Ученые Института искусственного интеллекта и цифровых наук (ИИиЦН) НИУ ВШЭ разработали нейросетевую модель GSMFormer-PPI, которая с точностью 95,7% предсказывает взаимодействие белков. Новая разработка позволяет существенно ускорить поиск молекулярных механизмов болезней и мишеней для лекарственных препаратов. Результаты исследования опубликованы в журнале Scientific Reports, сообщает пресс-служба университета.
Почему это важно?
Почти все процессы в клетке зависят от взаимодействия белков: через них передаются сигналы, регулируются химические реакции и образуются необходимые молекулярные комплексы. Нарушение этих связей часто ведет к развитию патологий. Поскольку экспериментальная проверка взаимодействий между сотнями белков требует огромных ресурсов, биологи используют методы машинного обучения для предварительного отсева пар по структуре и свойствам молекул.
Технологические особенности модели
Система GSMFormer-PPI одновременно анализирует три типа данных о каждом белке в паре: аминокислотную последовательность, трехмерную структуру и свойства молекулярной поверхности. В отличие от существующих аналогов, модель не просто суммирует эти признаки, а выявляет сложные связи между ними с помощью трансформерного модуля.
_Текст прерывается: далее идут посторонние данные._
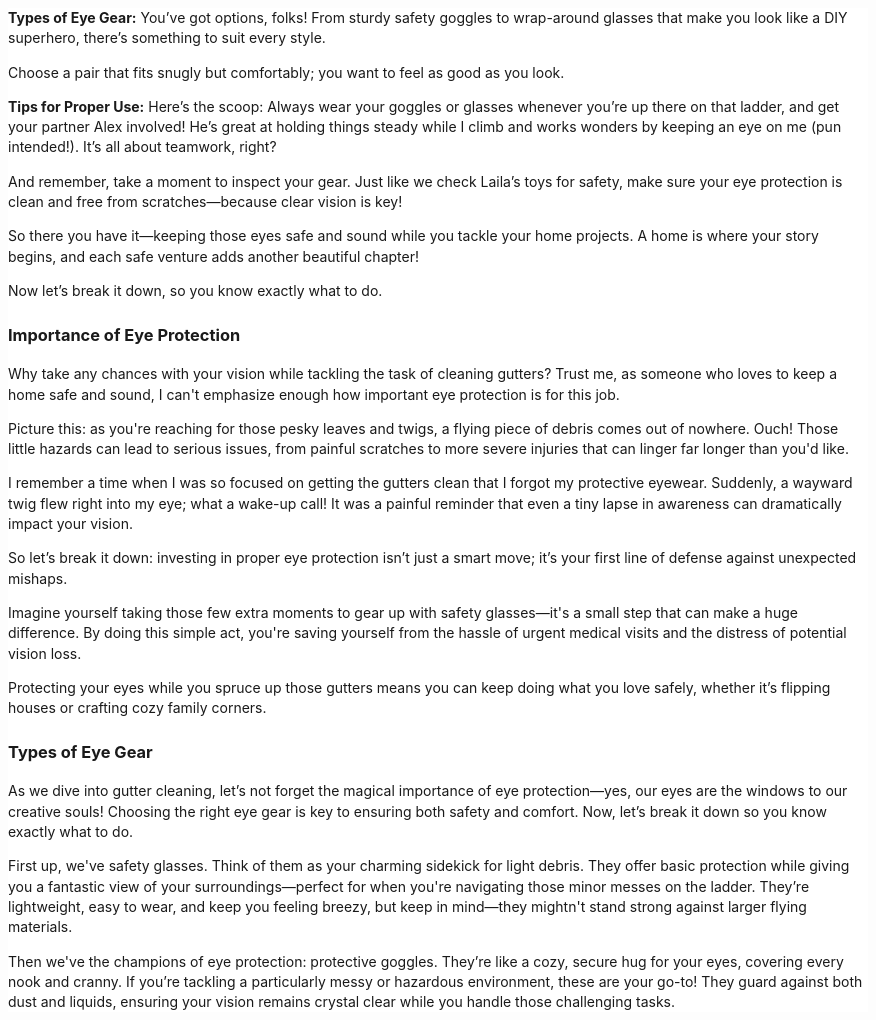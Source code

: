 **Types of Eye Gear:** You’ve got options, folks! From sturdy safety goggles to wrap-around glasses that make you look like a DIY superhero, there’s something to suit every style.

Choose a pair that fits snugly but comfortably; you want to feel as good as you look.

**Tips for Proper Use:** Here’s the scoop: Always wear your goggles or glasses whenever you’re up there on that ladder, and get your partner Alex involved! He’s great at holding things steady while I climb and works wonders by keeping an eye on me (pun intended!). It’s all about teamwork, right?

And remember, take a moment to inspect your gear. Just like we check Laila’s toys for safety, make sure your eye protection is clean and free from scratches—because clear vision is key!

So there you have it—keeping those eyes safe and sound while you tackle your home projects. A home is where your story begins, and each safe venture adds another beautiful chapter!

Now let’s break it down, so you know exactly what to do.

### Importance of Eye Protection

Why take any chances with your vision while tackling the task of cleaning gutters? Trust me, as someone who loves to keep a home safe and sound, I can't emphasize enough how important eye protection is for this job.

Picture this: as you're reaching for those pesky leaves and twigs, a flying piece of debris comes out of nowhere. Ouch! Those little hazards can lead to serious issues, from painful scratches to more severe injuries that can linger far longer than you'd like.

I remember a time when I was so focused on getting the gutters clean that I forgot my protective eyewear. Suddenly, a wayward twig flew right into my eye; what a wake-up call! It was a painful reminder that even a tiny lapse in awareness can dramatically impact your vision.

So let’s break it down: investing in proper eye protection isn’t just a smart move; it’s your first line of defense against unexpected mishaps.

Imagine yourself taking those few extra moments to gear up with safety glasses—it's a small step that can make a huge difference. By doing this simple act, you're saving yourself from the hassle of urgent medical visits and the distress of potential vision loss.

Protecting your eyes while you spruce up those gutters means you can keep doing what you love safely, whether it’s flipping houses or crafting cozy family corners.

### Types of Eye Gear

As we dive into gutter cleaning, let’s not forget the magical importance of eye protection—yes, our eyes are the windows to our creative souls! Choosing the right eye gear is key to ensuring both safety and comfort. Now, let’s break it down so you know exactly what to do.

First up, we've safety glasses. Think of them as your charming sidekick for light debris. They offer basic protection while giving you a fantastic view of your surroundings—perfect for when you're navigating those minor messes on the ladder. They’re lightweight, easy to wear, and keep you feeling breezy, but keep in mind—they mightn't stand strong against larger flying materials.

Then we've the champions of eye protection: protective goggles. They’re like a cozy, secure hug for your eyes, covering every nook and cranny. If you’re tackling a particularly messy or hazardous environment, these are your go-to! They guard against both dust and liquids, ensuring your vision remains crystal clear while you handle those challenging tasks.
«При взаимодействии белков особенно важна их поверхность: именно через нее молекулы распознают друг друга и на ней сосредоточены физико-химические свойства, от которых зависит связывание. В нашей модели мы попытались учесть эту информацию вместе с последовательностью и трехмерной структурой белка, а затем не просто объединить признаки, а дать алгоритму возможность анализировать связи между ними».
— Мария Попцова, директор Центра биомедицинских исследований и технологий Института ИИиЦН ФКН НИУ ВШЭ
Результаты тестирования
Модель была протестирована на базе данных PINDER — крупном массиве известных белковых взаимодействий. GSMFormer-PPI показала точность 95,7%, превзойдя популярные графовые нейросети, такие как GCN и GAT. Эксперименты подтвердили, что для точного прогноза критически важно учитывать все три компонента (последовательность, структуру и поверхность) в комплексе.
Разработка выполнена при поддержке гранта Министерства экономического развития РФ. В перспективе такие системы помогут фармацевтам быстрее отбирать потенциальные мишени для лекарств, сокращая затраты на лабораторные испытания.